[SUPPLIED RECORDS]

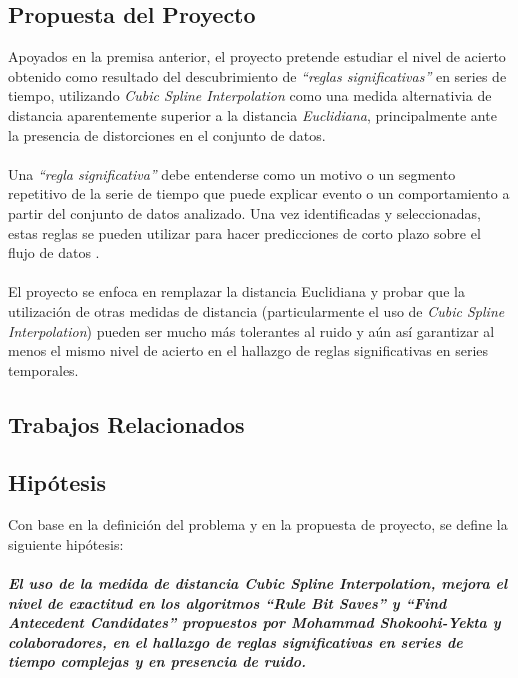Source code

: \subsection{Propuesta del Proyecto}
Apoyados en la premisa anterior, el proyecto pretende estudiar el nivel de acierto obtenido como resultado del descubrimiento de \textit{\enquote{reglas significativas}} en series de tiempo, utilizando \textit{Cubic Spline Interpolation} como una medida alternativia de distancia aparentemente superior a la distancia \textit{Euclidiana}, principalmente ante la presencia de distorciones en el conjunto de datos.\\\\
Una \textit{\enquote{regla significativa}} debe entenderse como un motivo o un segmento repetitivo de la serie de tiempo que puede explicar evento o un comportamiento a partir del conjunto de datos analizado. Una vez identificadas y seleccionadas, estas reglas se pueden utilizar para hacer predicciones de corto plazo sobre el flujo de datos \cite{main}.\\\\
El proyecto se enfoca en remplazar la distancia Euclidiana y probar que la utilizaci\'on de otras medidas de distancia (particularmente el uso de \textit{Cubic Spline Interpolation}) pueden ser mucho m\'as tolerantes al ruido y a\'un as\'i garantizar al menos el mismo nivel de acierto en el hallazgo de reglas significativas en series temporales.
\subsection{Trabajos Relacionados}
\subsection{Hip\'otesis}
Con base en la definici\'on del problema y en la propuesta de proyecto, se define la siguiente hip\'otesis:\\\\
\textbf{\textit{El uso de la medida de distancia \textit{Cubic Spline Interpolation}, mejora el nivel de exactitud en los algoritmos \textit{\textbf{\enquote{Rule Bit Saves}}} y \textit{\textbf{\enquote{Find Antecedent Candidates}}} propuestos por Mohammad Shokoohi-Yekta y colaboradores, en el hallazgo de reglas significativas en series de tiempo complejas y en presencia de ruido.}}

[ASSIGNMENT] Each line containing "subsection" belongs in the answer; pick these out of the material and copy them.

[TASK ANSWER]
: \subsection{Propuesta del Proyecto}
\subsection{Trabajos Relacionados}
\subsection{Hip\'otesis}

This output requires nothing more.